# What are the quantum numbers of Mg?

Apr 15, 2016

$3 , 0 , 0 , \pm \frac{1}{2}$

#### Explanation:

When asked the quantum numbers of an element, the question is really asking about only the valence or outermost electron.

The four quantum numbers determine the state of the electron, and are

$n$ is the distance of the orbital from the nucleus ($1 , 2 , 3 , 4$ etc),
$l$ is the shape of the orbital ($0 \to n - 1$)
${m}_{l}$ is the orientation of the orbital in space ($- l \to + l$), and
${m}_{s}$ is the spin of the electrons inside the orbital ($- \frac{1}{2}$ or $+ \frac{1}{2}$).

The electronic configuration for magnesium is $1 {s}^{2} 2 {s}^{2} 2 {p}^{6} 3 {s}^{2}$. The outermost electron is one in the $3 s$ orbital, which means that $n = 3$.

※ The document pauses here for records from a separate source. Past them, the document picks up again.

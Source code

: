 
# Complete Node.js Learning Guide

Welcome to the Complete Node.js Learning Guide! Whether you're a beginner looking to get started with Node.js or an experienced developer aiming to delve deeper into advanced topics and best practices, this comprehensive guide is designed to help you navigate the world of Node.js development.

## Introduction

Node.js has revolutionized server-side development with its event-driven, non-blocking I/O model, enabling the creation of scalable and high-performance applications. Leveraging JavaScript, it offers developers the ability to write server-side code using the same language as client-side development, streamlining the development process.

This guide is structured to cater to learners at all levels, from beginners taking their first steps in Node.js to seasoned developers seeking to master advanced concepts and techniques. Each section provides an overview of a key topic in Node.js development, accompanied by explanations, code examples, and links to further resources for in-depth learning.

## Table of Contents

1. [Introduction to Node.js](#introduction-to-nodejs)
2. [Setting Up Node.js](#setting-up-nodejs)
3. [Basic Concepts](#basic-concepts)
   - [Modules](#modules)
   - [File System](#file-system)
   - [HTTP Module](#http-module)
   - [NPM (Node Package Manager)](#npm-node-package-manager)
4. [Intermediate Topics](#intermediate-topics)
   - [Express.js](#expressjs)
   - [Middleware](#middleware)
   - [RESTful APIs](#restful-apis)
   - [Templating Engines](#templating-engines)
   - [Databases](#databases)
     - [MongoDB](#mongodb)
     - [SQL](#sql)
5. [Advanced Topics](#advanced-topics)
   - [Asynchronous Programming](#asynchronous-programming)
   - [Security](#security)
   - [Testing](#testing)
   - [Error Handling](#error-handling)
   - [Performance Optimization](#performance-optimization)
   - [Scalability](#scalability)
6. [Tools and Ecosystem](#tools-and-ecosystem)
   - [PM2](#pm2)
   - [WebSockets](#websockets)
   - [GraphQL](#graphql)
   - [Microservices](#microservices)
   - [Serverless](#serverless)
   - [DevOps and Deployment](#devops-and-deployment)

It also means that $l = 0$, since $s$ is basically shorthand for the orbital shape of $l = 0$.

${m}_{l}$ can range from $- l$ to $+ l$, but since $l = 0$, then ${m}_{l}$ must also be $0$.

Finally, ${m}_{s}$ can be either one since there are two electrons in the $3 s$ orbital and it doesn't really matter which spin you choose.

Putting all of these together, the final quantum numbers of a magnesium atom are

$3 , 0 , 0 , \pm \frac{1}{2}$